### What you are asked to do
Filter the entries down to the lines containing "superior", and copy those lines.

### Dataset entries
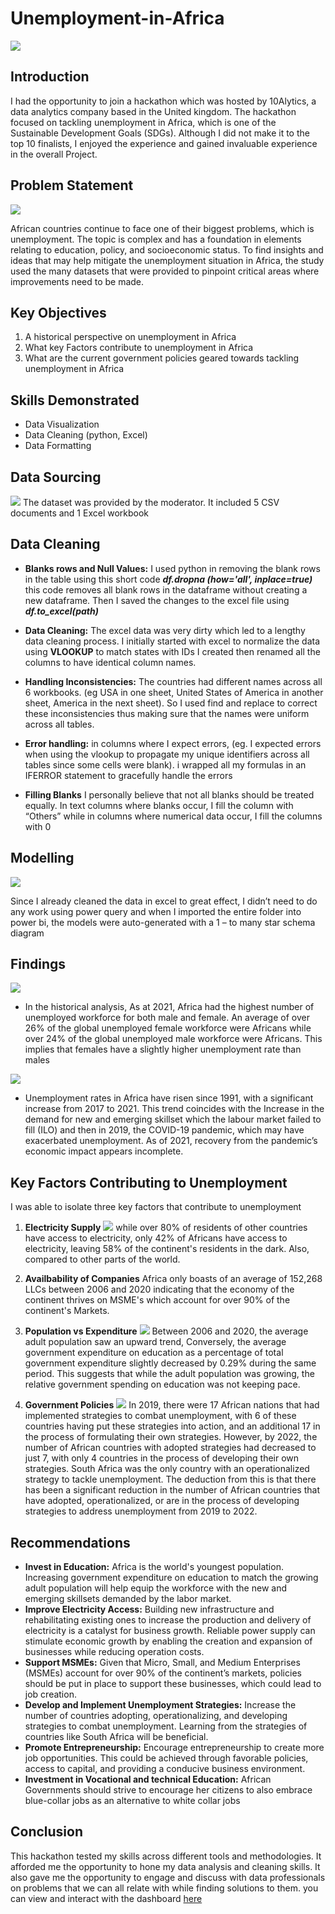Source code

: # Unemployment-in-Africa
![](Introduction.png)

## Introduction

I had the opportunity to join a hackathon which was hosted by 10Alytics, a data analytics company based in the United kingdom.  The hackathon focused on tackling unemployment in Africa, which is one of the Sustainable Development Goals (SDGs). Although I did not make it to the top 10 finalists, I enjoyed the experience and gained invaluable experience in the overall Project. 

## Problem Statement

![](unemployment2.jpeg)

African countries continue to face one of their biggest problems, which is unemployment. The topic is complex and has a foundation in elements relating to education, policy, and socioeconomic status. To find insights and ideas that may help mitigate the unemployment situation in Africa, the study used the many datasets that were provided to pinpoint critical areas where improvements need to be made.

## Key Objectives
1.	A historical perspective on unemployment in Africa
2.	What key Factors contribute to unemployment in Africa
3.	What are the current government policies geared towards tackling unemployment in Africa

## Skills Demonstrated
- Data Visualization
- Data Cleaning (python, Excel)
- Data Formatting

## Data Sourcing
![](datasets.jpg)
The dataset was provided by the moderator. It included 5 CSV documents and 1 Excel workbook

## Data Cleaning
- **Blanks rows and Null Values:**  I used python in removing the blank rows in the table using this short code **_df.dropna (how='all', inplace=true)_** this code removes all blank rows in the dataframe without creating a new dataframe. Then I saved the changes to the excel file using **_df.to_excel(path)_**
  
- **Data Cleaning:** The excel data was very dirty which led to a lengthy data cleaning process. I initially started with excel to normalize the data using **VLOOKUP** to match states with IDs I created  then renamed all the columns to have identical column names.
  
- **Handling Inconsistencies:** The countries had different names across all 6 workbooks. (eg USA in one sheet, United States of America in another sheet, America in the next sheet). So I used find and replace to correct these inconsistencies thus making sure that the names were uniform across all tables.
  
- **Error handling:** in columns where I expect errors, (eg. I expected errors when using the vlookup to propagate my unique identifiers across all tables since some cells were blank). i wrapped all my formulas in an IFERROR statement to gracefully handle the errors 

- **Filling Blanks** I personally believe that not all blanks should be treated equally. In text columns where blanks occur,  I fill the column with “Others” while in columns where numerical data occur, I fill the columns with 0

## Modelling
![](model.jpg)

Since I already cleaned the data in excel to great effect, I didn’t need to do any work using power query and when I imported the entire folder into power bi, the models were auto-generated with a 1 – to many star schema diagram 

## Findings
![](unemployment1.jpg)
- In the historical analysis, As at 2021, Africa had the highest number of unemployed workforce for both male and female. An average of over 26% of the global unemployed female workforce were Africans while over 24% of the global unemployed male workforce were Africans. This implies that females have a slightly higher unemployment rate than males

![](unemployment2.jpg)

- Unemployment rates in Africa have risen since 1991, with a significant increase from 2017 to 2021. This trend coincides with the Increase in the demand for new and emerging skillset which the labour market failed to fill (ILO) and then in 2019, the COVID-19 pandemic, which may have exacerbated unemployment. As of 2021, recovery from the pandemic’s economic impact appears incomplete.

## Key Factors Contributing to Unemployment
I was able to isolate three key factors that contribute to unemployment

1. **Electricity Supply**
![](electricity.jpg)
while over 80% of residents of other countries have access to electricity, only 42% of Africans have access to electricity, leaving 58% of the continent's residents in the dark. Also, compared to other parts of the world.

2. **Availbability of Companies**
Africa only boasts of an average of 152,268 LLCs between 2006 and 2020 indicating that the economy of the continent thrives on MSME's which account for over 90% of the continent's Markets.

3. **Population vs Expenditure**
   ![](Expenditure.jpg)
Between 2006 and 2020, the average adult population saw an upward trend, Conversely, the average government expenditure on education as a percentage of total government expenditure slightly decreased by 0.29% during the same period. This suggests that while the adult population was growing, the relative government spending on education was not keeping pace.

4. **Government Policies**
![](https://github.com/eloka11222/Unemployment-in-Africa/blob/main/Government%20Policies.jpg)
In 2019, there were 17 African nations that had implemented strategies to combat unemployment, with 6 of these countries having put these strategies into action, and an additional 17 in the process of formulating their own strategies. However, by 2022, the number of African countries with adopted strategies had decreased to just 7, with only 4 countries in the process of developing their own strategies. South Africa was the only country with an operationalized strategy to tackle unemployment.
The deduction from this is that there has been a significant reduction in the number of African countries that have adopted, operationalized, or are in the process of developing strategies to address unemployment from 2019 to 2022.

## Recommendations

- **Invest in Education:** Africa is the world's youngest population. Increasing government expenditure on education to match the growing adult population will  help equip the workforce with the new and emerging skillsets demanded by the labor market.
- **Improve Electricity Access:** Building new infrastructure and rehabilitating existing ones  to increase the production and delivery of electricity is a catalyst for business growth. Reliable power supply can stimulate economic growth by enabling the creation and expansion of businesses while reducing operation costs. 
- **Support MSMEs:** Given that Micro, Small, and Medium Enterprises (MSMEs) account for over 90% of the continent’s markets, policies should be put in place to support these businesses, which could lead to job creation.
- **Develop and Implement Unemployment Strategies:** Increase the number of countries adopting, operationalizing, and developing strategies to combat unemployment. Learning from the strategies of countries like South Africa will  be beneficial.
- **Promote Entrepreneurship:** Encourage entrepreneurship to create more job opportunities. This could be achieved through favorable policies, access to capital, and providing a conducive business environment.
- **Investment in Vocational and technical Education:** African Governments should strive to encourage her citizens to also embrace blue-collar jobs as an alternative to white collar jobs

## Conclusion
This hackathon tested my skills across different tools and methodologies. It afforded me the opportunity to hone my data analysis and cleaning skills. It also gave me the opportunity to engage and discuss with data professionals on problems that we can all relate with while finding solutions to them.
you can view and interact with the dashboard [here](https://app.powerbi.com/view?r=eyJrIjoiMTY3MmFmMTMtYjRhZS00Y2UyLWI4OTMtZDlmOTllZjhiN2M4IiwidCI6Ijk0OTg2MDlmLTAxNWMtNDgwMS05MjA4LWNiMzdjYWFkMzc1YSIsImMiOjZ9)
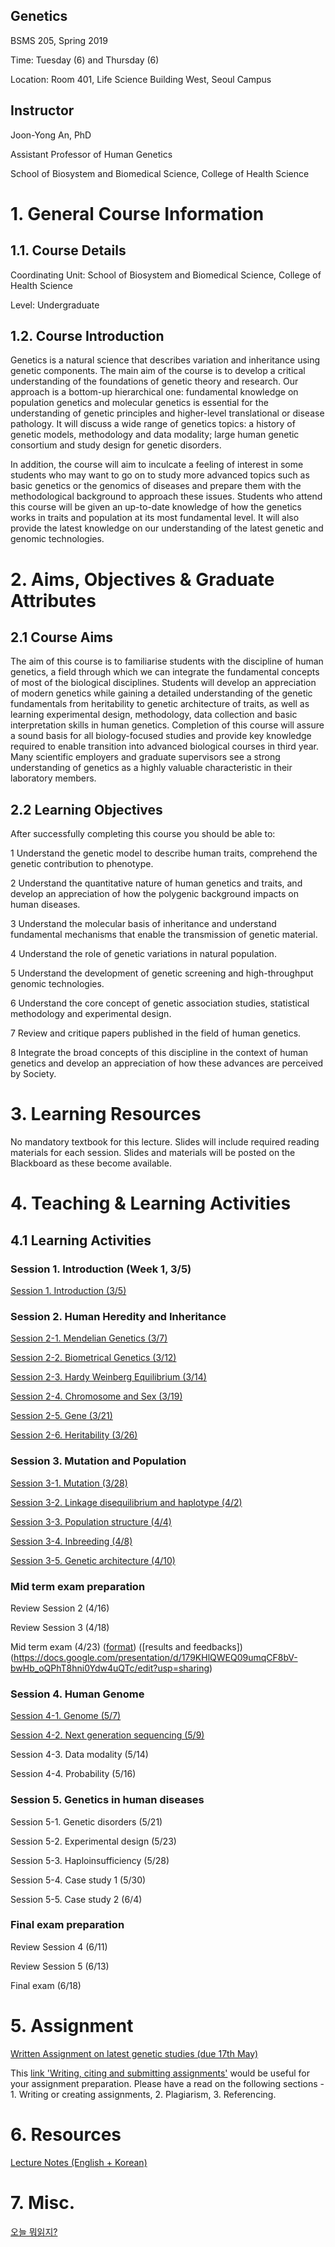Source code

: ## Genetics 
BSMS 205, Spring 2019

Time: Tuesday (6) and Thursday (6)

Location: Room 401, Life Science Building West, Seoul Campus

## Instructor
Joon-Yong An, PhD

Assistant Professor of Human Genetics

School of Biosystem and Biomedical Science, College of Health Science


# 1. General Course Information
## 1.1. Course Details

Coordinating Unit: School of Biosystem and Biomedical Science, College of Health Science

Level: Undergraduate 

## 1.2. Course Introduction
Genetics is a natural science that describes variation and inheritance using genetic components. The main aim of the course is to develop a critical understanding of the foundations of genetic theory and research. Our approach is a bottom-up hierarchical one: fundamental knowledge on population genetics and molecular genetics is essential for the understanding of genetic principles and higher-level translational or disease pathology. It will discuss a wide range of genetics topics: a history of genetic models, methodology and data modality; large human genetic consortium and study design for genetic disorders. 

In addition, the course will aim to inculcate a feeling of interest in some students who may want to go on to study more advanced topics such as basic genetics or the genomics of diseases and prepare them with the methodological background to approach these issues. Students who attend this course will be given an up-to-date knowledge of how the genetics works in traits and population at its most fundamental level. It will also provide the latest knowledge on our understanding of the latest genetic and genomic technologies.


# 2. Aims, Objectives & Graduate Attributes
## 2.1 Course Aims

The aim of this course is to familiarise students with the discipline of human genetics, a field through which we can integrate the fundamental concepts of most of the biological disciplines. Students will develop an appreciation of modern genetics while gaining a detailed understanding of the genetic fundamentals from heritability to genetic architecture of traits, as well as learning experimental design, methodology, data collection and basic interpretation skills in human genetics. Completion of this course will assure a sound basis for all biology-focused studies and provide key knowledge required to enable transition into advanced biological courses in third year. Many scientific employers and graduate supervisors see a strong understanding of genetics as a highly valuable characteristic in their laboratory members.

## 2.2 Learning Objectives

After successfully completing this course you should be able to:

1  Understand the genetic model to describe human traits, comprehend the genetic contribution to phenotype.

2  Understand the quantitative nature of human genetics and traits, and develop an appreciation of how the polygenic background impacts on human diseases.

3  Understand the molecular basis of inheritance and understand fundamental mechanisms that enable the transmission of genetic material.

4  Understand  the role of genetic variations in natural population.

5  Understand the development of genetic screening and high-throughput genomic technologies.

6  Understand the core concept of genetic association studies, statistical methodology and experimental design.

7  Review and critique papers published in the field of human genetics.

8  Integrate the broad concepts of this discipline in the context of human genetics and develop an appreciation of how these advances are perceived by Society.


# 3. Learning Resources
No mandatory textbook for this lecture. Slides will include required reading materials for each session. Slides and materials will be posted on the Blackboard as these become available.


# 4. Teaching & Learning Activities
## 4.1 Learning Activities

### Session 1. Introduction (Week 1, 3/5)

[Session 1. Introduction (3/5)](https://docs.google.com/presentation/d/1vWXKGbpvWOzAxKGha6JTTdDtOX1AjT2WfIrXt9qvf3w/edit?usp=sharing)

### Session 2. Human Heredity and Inheritance 

[Session 2-1. Mendelian Genetics (3/7)](https://docs.google.com/presentation/d/17C4Cv5-VJ46ZpDq6zU5KbT6hpG3zX5fDUdm6Gp04RsE/edit?usp=sharing)

[Session 2-2. Biometrical Genetics (3/12)](https://docs.google.com/presentation/d/1j89FJrnInVLMprmsK9Y0sBcA6fvIEnSFB5H6aOg00OM/edit?usp=sharing)

[Session 2-3. Hardy Weinberg Equilibrium (3/14)](https://docs.google.com/presentation/d/1rFYfU3rpPENQXFxkHsM0uXWKkS-lHjuSXo5w8Yr8lIQ/edit?usp=sharing)

[Session 2-4. Chromosome and Sex (3/19)](https://docs.google.com/presentation/d/1vDTuLMrLSjB1ppkhqRDeHuM0rv8J2dE2UEpua6pu6Eo/edit?usp=sharing)

[Session 2-5. Gene (3/21)](https://docs.google.com/presentation/d/1hANHa4eK6TnZVc4nOu3ZJHEiTo0o8ID7WzYLNIlaAZM/edit?usp=sharing)

[Session 2-6. Heritability (3/26)](https://docs.google.com/presentation/d/1SnTyzibAn29w7qyCKcza2Q0nCNlfvCHQWUodBCnjY74/edit?usp=sharing)

### Session 3. Mutation and Population

[Session 3-1. Mutation (3/28)](https://docs.google.com/presentation/d/1-HXAbXKSBv8TrirsTwn9ZwRMki5TAau1f-t9EooMSkM/edit?usp=sharing)

[Session 3-2. Linkage disequilibrium and haplotype (4/2)](https://docs.google.com/presentation/d/1N-5R2P2hjit9xpYqKYirOncV9de3Mw_36RV65AlQJ6Q/edit?usp=sharing)

[Session 3-3. Population structure (4/4)](https://docs.google.com/presentation/d/1jHj87Mjl715VpW0hjMsf8XgsR7N4p6gi_7F3v_SlN64/edit?usp=sharing)

[Session 3-4. Inbreeding (4/8)](https://docs.google.com/presentation/d/1r9UFG45of9Eg9dJ6zFOFLpFy4YCYB-dVIRLDtDeSG1Y/edit?usp=sharing)

[Session 3-5. Genetic architecture (4/10)](https://docs.google.com/presentation/d/1qAfNT0yZ3Snkb5zArz_1dgfp25zDMJo8il9qFeiUw2g/edit?usp=sharing)

### Mid term exam preparation

Review Session 2 (4/16)

Review Session 3 (4/18) 

Mid term exam (4/23) ([format](https://docs.google.com/presentation/d/1fETf5FOBBD75fGQs66k9tDiZlaBbaL5zh_ph9FiyiEs/edit?usp=sharing)) ([results and feedbacks])(https://docs.google.com/presentation/d/179KHlQWEQ09umqCF8bV-bwHb_oQPhT8hni0Ydw4uQTc/edit?usp=sharing) 

### Session 4. Human Genome 

[Session 4-1. Genome (5/7)](https://docs.google.com/presentation/d/1qcB5lt9D6ctyiCPf8wX4w6YNu9lNfBGvSbCLYVD7hSI/edit?usp=sharing)

[Session 4-2. Next generation sequencing (5/9)](https://docs.google.com/presentation/d/12ioYn9M-IytQJCurEPWGMMA8XMQ3m7ns_UDgFMJISvI/edit?usp=sharing)

Session 4-3. Data modality (5/14)

Session 4-4. Probability (5/16)

### Session 5. Genetics in human diseases 

Session 5-1. Genetic disorders (5/21)

Session 5-2. Experimental design (5/23)

Session 5-3. Haploinsufficiency (5/28)

Session 5-4. Case study 1  (5/30)

Session 5-5. Case study 2 (6/4)


### Final exam preparation

Review Session 4 (6/11)

Review Session 5 (6/13) 

Final exam (6/18)


# 5. Assignment

[Written Assignment on latest genetic studies (due 17th May)](https://docs.google.com/document/d/1kgE9Qfi0moSKGuwI8a1J-weHqmV086ez2sbwTODtkfg/edit?usp=sharing)

This [link 'Writing, citing and submitting assignments'](https://web.library.uq.edu.au/research-tools-techniques/assignment-essentials/writing-citing-and-submitting-assignments) would be useful for your assignment preparation. Please have a read on the following sections - 1. Writing or creating assignments, 2. Plagiarism, 3. Referencing.

# 6. Resources

[Lecture Notes (English + Korean)](https://docs.google.com/document/d/1L_vF2S7xp4wI6u_rW6gPxWP09l99d7VbEEQm_R8GLgA/edit?usp=sharing)

# 7. Misc.

[오늘 뭐읽지?](http://www.piku.co.kr/w/8flMWN)
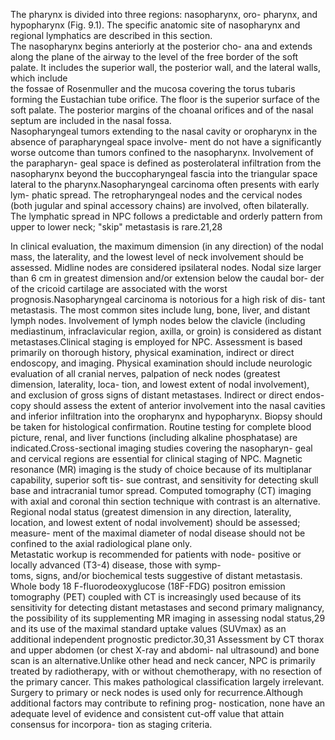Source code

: The pharynx is divided into three regions: nasopharynx, oro-
pharynx, and hypopharynx (Fig. 9.1). The specific anatomic
site of nasopharynx and regional lymphatics are described in
this section.  
The nasopharynx begins anteriorly at the posterior cho-
ana and extends along the plane of the airway to the level of
the free border of the soft palate. It includes the superior
wall, the posterior wall, and the lateral walls, which include  
the fossae of Rosenmuller and the mucosa covering the torus
tubaris forming the Eustachian tube orifice. The floor is the
superior surface of the soft palate. The posterior margins of
the choanal orifices and of the nasal septum are included in
the nasal fossa.  
Nasopharyngeal tumors extending to the nasal cavity or
oropharynx in the absence of parapharyngeal space involve-
ment do not have a significantly worse outcome than tumors
confined to the nasopharynx. Involvement of the parapharyn-
geal space is defined as posterolateral infiltration from the
nasopharynx beyond the buccopharyngeal fascia into the
triangular space lateral to the pharynx.Nasopharyngeal carcinoma often presents with early lym-
phatic spread. The retropharyngeal nodes and the cervical
nodes (both jugular and spinal accessory chains) are involved,
often bilaterally. The lymphatic spread in NPC follows a
predictable and orderly pattern from upper to lower neck;
"skip" metastasis is rare.21,28  
<!-- PageNumber="9" -->
<!-- PageBreak -->  
<!-- PageNumber="106" -->
<!-- PageHeader="American Joint Committee on Cancer . 2017" -->  
In clinical evaluation, the maximum dimension (in any
direction) of the nodal mass, the laterality, and the lowest
level of neck involvement should be assessed. Midline nodes
are considered ipsilateral nodes. Nodal size larger than 6 cm
in greatest dimension and/or extension below the caudal bor-
der of the cricoid cartilage are associated with the worst
prognosis.Nasopharyngeal carcinoma is notorious for a high risk of dis-
tant metastasis. The most common sites include lung, bone,
liver, and distant lymph nodes. Involvement of lymph nodes
below the clavicle (including mediastinum, infraclavicular
region, axilla, or groin) is considered as distant metastases.Clinical staging is employed for NPC. Assessment is based
primarily on thorough history, physical examination, indirect
or direct endoscopy, and imaging. Physical examination
should include neurologic evaluation of all cranial nerves,
palpation of neck nodes (greatest dimension, laterality, loca-
tion, and lowest extent of nodal involvement), and exclusion
of gross signs of distant metastases. Indirect or direct endos-
copy should assess the extent of anterior involvement into
the nasal cavities and inferior infiltration into the oropharynx
and hypopharynx. Biopsy should be taken for histological
confirmation. Routine testing for complete blood picture,
renal, and liver functions (including alkaline phosphatase)
are indicated.Cross-sectional imaging studies covering the nasopharyn-
geal and cervical regions are essential for clinical staging of
NPC. Magnetic resonance (MR) imaging is the study of
choice because of its multiplanar capability, superior soft tis-
sue contrast, and sensitivity for detecting skull base and
intracranial tumor spread. Computed tomography (CT)
imaging with axial and coronal thin section technique with
contrast is an alternative. Regional nodal status (greatest
dimension in any direction, laterality, location, and lowest
extent of nodal involvement) should be assessed; measure-
ment of the maximal diameter of nodal disease should not be
confined to the axial radiological plane only.  
Metastatic workup is recommended for patients with node-
positive or locally advanced (T3-4) disease, those with symp-  
toms, signs, and/or biochemical tests suggestive of distant
metastasis. Whole body 18 F-fluorodeoxyglucose (18F-FDG)
positron emission tomography (PET) coupled with CT is
increasingly used because of its sensitivity for detecting distant
metastases and second primary malignancy, the possibility of
its supplementing MR imaging in assessing nodal status,29 and
its use of the maximal standard uptake values (SUVmax) as an
additional independent prognostic predictor.30,31 Assessment
by CT thorax and upper abdomen (or chest X-ray and abdomi-
nal ultrasound) and bone scan is an alternative.Unlike other head and neck cancer, NPC is primarily treated
by radiotherapy, with or without chemotherapy, with no
resection of the primary cancer. This makes pathological
classification largely irrelevant. Surgery to primary or neck
nodes is used only for recurrence.Although additional factors may contribute to refining prog-
nostication, none have an adequate level of evidence and
consistent cut-off value that attain consensus for incorpora-
tion as staging criteria.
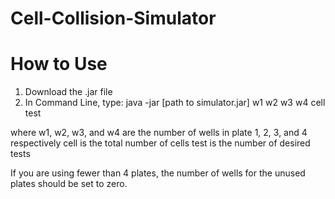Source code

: # Cell-Collision-Simulator

# How to Use

1. Download the .jar file
2. In Command Line, type:
  java -jar [path to simulator.jar] w1 w2 w3 w4 cell test
  
  where w1, w2, w3, and w4 are the number of wells in plate 1, 2, 3, and 4 respectively
  cell is the total number of cells
  test is the number of desired tests
  
  If you are using fewer than 4 plates, the number of wells for the unused plates should be set to zero.
  
  
  
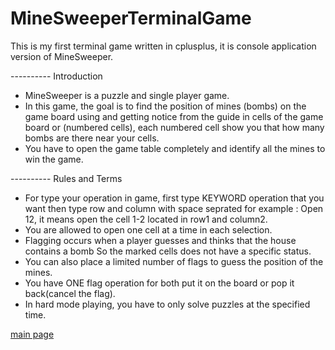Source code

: # MineSweeperTerminalGame
This is my first terminal game written in cplusplus, it is console application version of MineSweeper.

---------- Introduction
- MineSweeper is a puzzle and single player game.
- In this game, the goal is to find the position of mines (bombs) on the game board
  using and getting notice from the guide in cells of the game board or (numbered cells),
  each numbered cell show you that how many bombs are there near your cells.
- You have to open the game table completely and identify all the mines to win the game.

---------- Rules and Terms
- For type your operation in game, first type KEYWORD operation that you want then type row
  and column with space seprated for example : Open 12, it means open the cell 1-2 located in
  row1 and column2.
- You are allowed to open one cell at a time in each selection.
- Flagging occurs when a player guesses and thinks that the house contains a bomb
  So the marked cells does not have a specific status.
- You can also place a limited number of flags to guess the position of the mines.
- You have ONE flag operation for both put it on the board or pop it back(cancel the flag).
- In hard mode playing, you have to only solve puzzles at the specified time.

[main page](https://drive.google.com/file/d/1lJ0SYl2C1ZIIYgknJU0d-jo6Sj6vQo8-/view?usp=sharing)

### Exercise response
the free border of the soft palate. It includes the superior
superior surface of the soft palate. The posterior margins of
choice because of its multiplanar capability, superior soft tis-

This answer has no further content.